>>

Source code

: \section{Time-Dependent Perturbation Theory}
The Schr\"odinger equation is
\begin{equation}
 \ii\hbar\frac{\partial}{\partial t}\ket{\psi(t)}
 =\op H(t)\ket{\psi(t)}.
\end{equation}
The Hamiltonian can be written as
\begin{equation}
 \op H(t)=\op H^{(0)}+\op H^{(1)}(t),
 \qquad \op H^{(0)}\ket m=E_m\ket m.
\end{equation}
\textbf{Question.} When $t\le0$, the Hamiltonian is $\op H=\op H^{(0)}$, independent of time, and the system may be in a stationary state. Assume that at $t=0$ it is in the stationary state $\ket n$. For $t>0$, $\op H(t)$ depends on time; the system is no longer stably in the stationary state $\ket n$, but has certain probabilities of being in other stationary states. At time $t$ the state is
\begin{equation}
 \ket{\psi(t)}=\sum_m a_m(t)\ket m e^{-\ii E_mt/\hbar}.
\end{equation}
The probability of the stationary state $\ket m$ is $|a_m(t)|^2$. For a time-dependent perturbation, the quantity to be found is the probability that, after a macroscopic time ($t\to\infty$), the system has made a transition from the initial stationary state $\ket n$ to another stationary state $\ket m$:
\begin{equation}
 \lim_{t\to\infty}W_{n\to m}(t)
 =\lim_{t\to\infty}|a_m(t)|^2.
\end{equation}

<<

* Task requirements *
Go through the listing above and repeat all of it exactly.

* Task solution *
Source code

: \section{Time-Dependent Perturbation Theory}
The Schr\"odinger equation is
\begin{equation}
 \ii\hbar\frac{\partial}{\partial t}\ket{\psi(t)}
 =\op H(t)\ket{\psi(t)}.
\end{equation}
The Hamiltonian can be written as
\begin{equation}
 \op H(t)=\op H^{(0)}+\op H^{(1)}(t),
 \qquad \op H^{(0)}\ket m=E_m\ket m.
\end{equation}
\textbf{Question.} When $t\le0$, the Hamiltonian is $\op H=\op H^{(0)}$, independent of time, and the system may be in a stationary state. Assume that at $t=0$ it is in the stationary state $\ket n$. For $t>0$, $\op H(t)$ depends on time; the system is no longer stably in the stationary state $\ket n$, but has certain probabilities of being in other stationary states. At time $t$ the state is
\begin{equation}
 \ket{\psi(t)}=\sum_m a_m(t)\ket m e^{-\ii E_mt/\hbar}.
\end{equation}
The probability of the stationary state $\ket m$ is $|a_m(t)|^2$. For a time-dependent perturbation, the quantity to be found is the probability that, after a macroscopic time ($t\to\infty$), the system has made a transition from the initial stationary state $\ket n$ to another stationary state $\ket m$:
\begin{equation}
 \lim_{t\to\infty}W_{n\to m}(t)
 =\lim_{t\to\infty}|a_m(t)|^2.
\end{equation}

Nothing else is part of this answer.